Marc Grynberg, a man of few words

Umicore CEO Marc Grynberg is leaving Umicore at his peak. Without much fuss or words. That has characterized him throughout his career.

In 2006, Grynberg, who studied commercial engineering at Solvay and began his career at DuPont de Nemours in Brussels and Geneva, heads the group’s automotive catalyst division in Henau, Germany. This grew into one of the three important divisions of the group. To illustrate: one in four cars in the world drives around with Umicore catalytic converters.

In 2008 he succeeds Thomas Leysen as managing director of Umicore.

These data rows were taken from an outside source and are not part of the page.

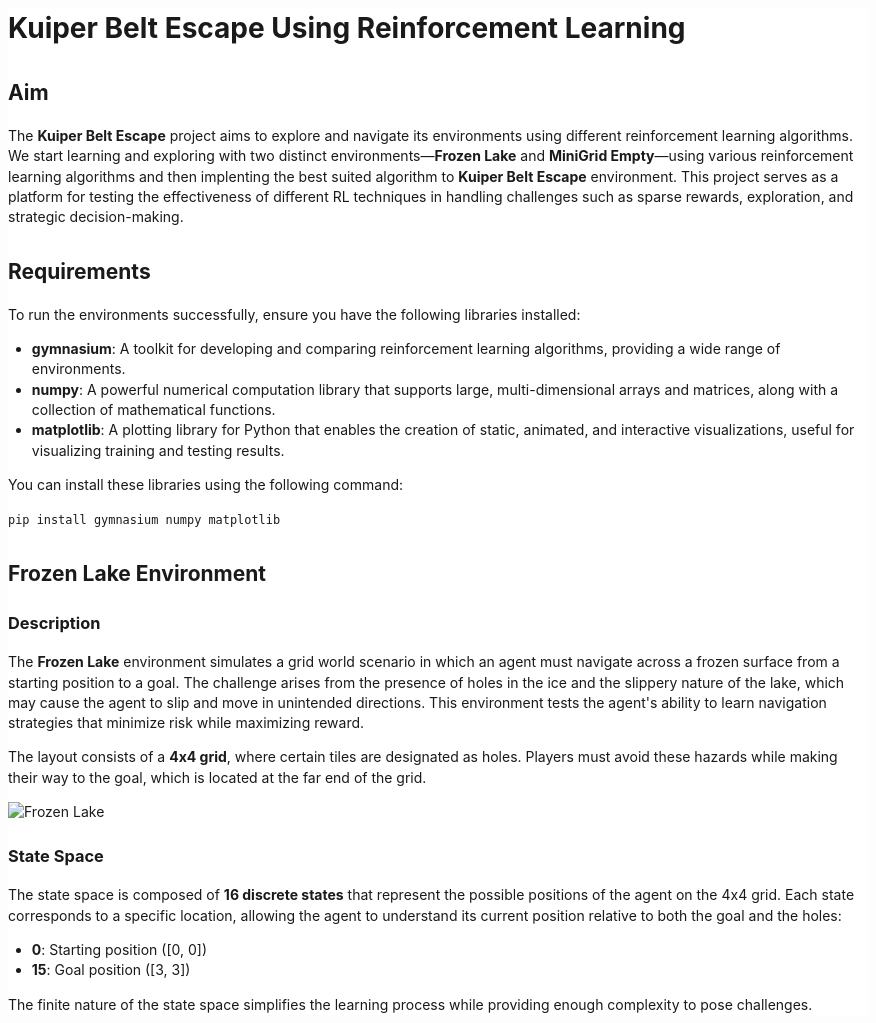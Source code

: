 # Kuiper Belt Escape Using Reinforcement Learning

## Aim
The **Kuiper Belt Escape** project aims to explore and navigate its environments using different reinforcement learning algorithms. We start learning and exploring with two distinct environments—**Frozen Lake** and **MiniGrid Empty**—using various reinforcement learning algorithms and then implenting the best suited algorithm to **Kuiper Belt Escape** environment. This project serves as a platform for testing the effectiveness of different RL techniques in handling challenges such as sparse rewards, exploration, and strategic decision-making.

## Requirements
To run the environments successfully, ensure you have the following libraries installed:

- **gymnasium**: A toolkit for developing and comparing reinforcement learning algorithms, providing a wide range of environments.
- **numpy**: A powerful numerical computation library that supports large, multi-dimensional arrays and matrices, along with a collection of mathematical functions.
- **matplotlib**: A plotting library for Python that enables the creation of static, animated, and interactive visualizations, useful for visualizing training and testing results.

You can install these libraries using the following command:

```bash
pip install gymnasium numpy matplotlib
```
## Frozen Lake Environment

### Description
The **Frozen Lake** environment simulates a grid world scenario in which an agent must navigate across a frozen surface from a starting position to a goal. The challenge arises from the presence of holes in the ice and the slippery nature of the lake, which may cause the agent to slip and move in unintended directions. This environment tests the agent's ability to learn navigation strategies that minimize risk while maximizing reward.

The layout consists of a **4x4 grid**, where certain tiles are designated as holes. Players must avoid these hazards while making their way to the goal, which is located at the far end of the grid.

![Frozen Lake](https://gymnasium.farama.org/_images/frozen_lake.gif)

### State Space
The state space is composed of **16 discrete states** that represent the possible positions of the agent on the 4x4 grid. Each state corresponds to a specific location, allowing the agent to understand its current position relative to both the goal and the holes:

- **0**: Starting position \([0, 0]\)
- **15**: Goal position \([3, 3]\)

The finite nature of the state space simplifies the learning process while providing enough complexity to pose challenges.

Leysen moves on to the chair of the chair in succession of Karel Vinck.

Grynberg, together with Leysen, was the driving force behind the ‘environmental transformation’, which in recent decades converted the former Union Minière from a heavily polluting raw materials company into a modern ‘environmental multinational’ that focuses on battery materials, recycling of precious metals (Hoboken) and automotive catalysts.

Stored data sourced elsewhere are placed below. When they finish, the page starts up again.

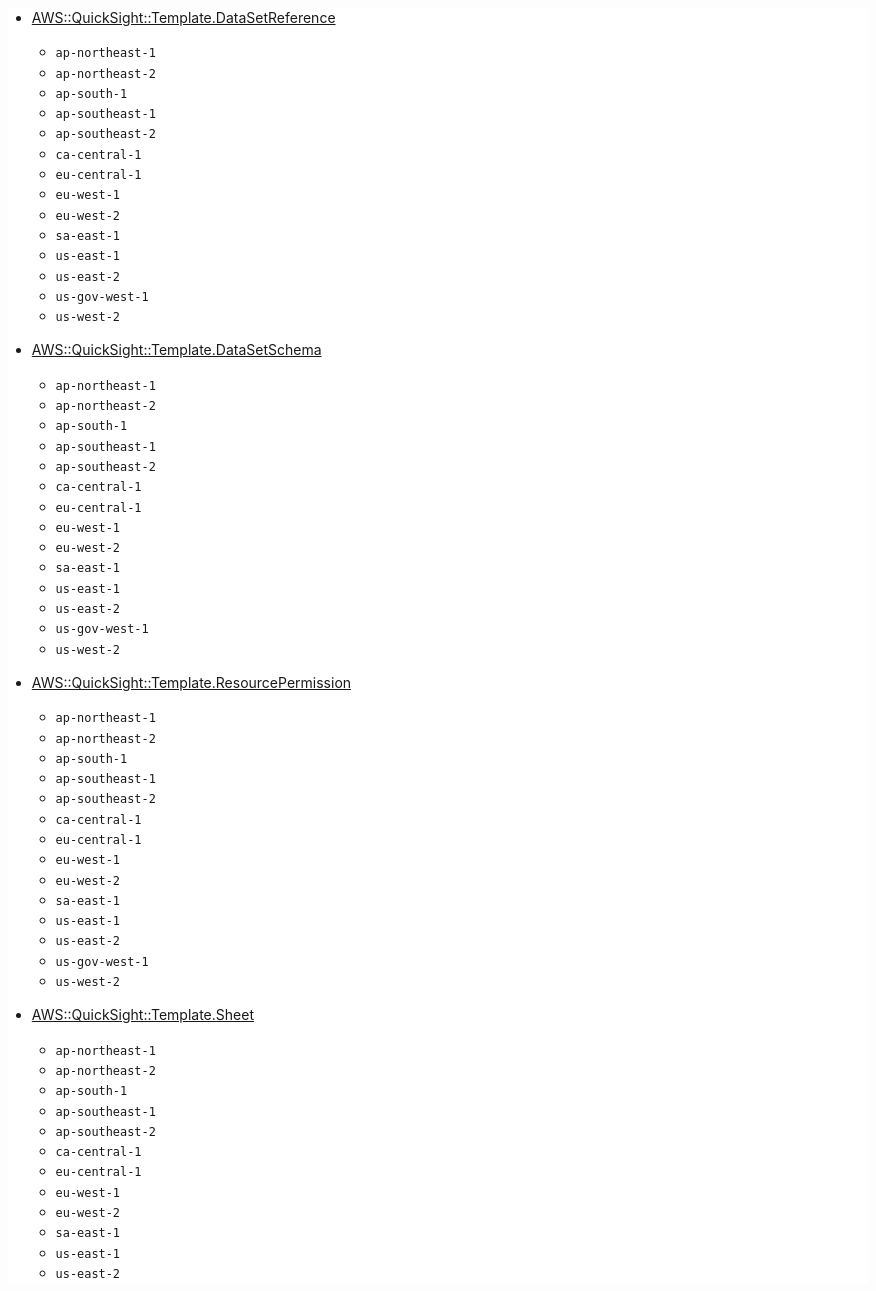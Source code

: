 - [AWS::QuickSight::Template.DataSetReference](http://docs.aws.amazon.com/AWSCloudFormation/latest/UserGuide/aws-properties-quicksight-template-datasetreference.html)
  - `ap-northeast-1`
  - `ap-northeast-2`
  - `ap-south-1`
  - `ap-southeast-1`
  - `ap-southeast-2`
  - `ca-central-1`
  - `eu-central-1`
  - `eu-west-1`
  - `eu-west-2`
  - `sa-east-1`
  - `us-east-1`
  - `us-east-2`
  - `us-gov-west-1`
  - `us-west-2`

- [AWS::QuickSight::Template.DataSetSchema](http://docs.aws.amazon.com/AWSCloudFormation/latest/UserGuide/aws-properties-quicksight-template-datasetschema.html)
  - `ap-northeast-1`
  - `ap-northeast-2`
  - `ap-south-1`
  - `ap-southeast-1`
  - `ap-southeast-2`
  - `ca-central-1`
  - `eu-central-1`
  - `eu-west-1`
  - `eu-west-2`
  - `sa-east-1`
  - `us-east-1`
  - `us-east-2`
  - `us-gov-west-1`
  - `us-west-2`

- [AWS::QuickSight::Template.ResourcePermission](http://docs.aws.amazon.com/AWSCloudFormation/latest/UserGuide/aws-properties-quicksight-template-resourcepermission.html)
  - `ap-northeast-1`
  - `ap-northeast-2`
  - `ap-south-1`
  - `ap-southeast-1`
  - `ap-southeast-2`
  - `ca-central-1`
  - `eu-central-1`
  - `eu-west-1`
  - `eu-west-2`
  - `sa-east-1`
  - `us-east-1`
  - `us-east-2`
  - `us-gov-west-1`
  - `us-west-2`

- [AWS::QuickSight::Template.Sheet](http://docs.aws.amazon.com/AWSCloudFormation/latest/UserGuide/aws-properties-quicksight-template-sheet.html)
  - `ap-northeast-1`
  - `ap-northeast-2`
  - `ap-south-1`
  - `ap-southeast-1`
  - `ap-southeast-2`
  - `ca-central-1`
  - `eu-central-1`
  - `eu-west-1`
  - `eu-west-2`
  - `sa-east-1`
  - `us-east-1`
  - `us-east-2`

Grynberg did not have Leysen’s charisma, but during his CEO position always managed to keep Umicore on track under the motto ‘we think long term’. This involved investments of hundreds of millions of euros in all three divisions.

Grynberg – invariably without a tie – is a man of few words and sometimes comes across as somewhat timid. But appearances can be deceiving. He is self-assured, but always deliberates.


Last summer, Grynberg came under heavy fire for alarming reports about the pollution of the Hoboken site, the recycling center and the group’s goldcrest. Research showed that children near the factory had high doses of lead in their blood.

He also managed to maneuver himself skillfully out of that storm, although many a critic frowned at his explanation. “Hoboken is not a problem child,” he said laconically in an interview. ‘The problem is not new. I think it is time to put the problem in a broader perspective. We have been saying for twenty years that it is not healthy for children to live near the factory walls. ‘

Grynberg was never tempted to make spectacular statements. He has been brushing aside alarming reports about competitors that may hit Umicore for years with ‘we are much further’.

He once made his voice heard in an interview two years ago when he proposed to charge a 15 euro deposit on smartphones. An environmentally friendly statement that would at the same time be a good thing for its factory in Hoboken, which recycles all the expensive materials in those appliances.

Grynberg is a fervert cyclist and photographer. He is married and has two sons.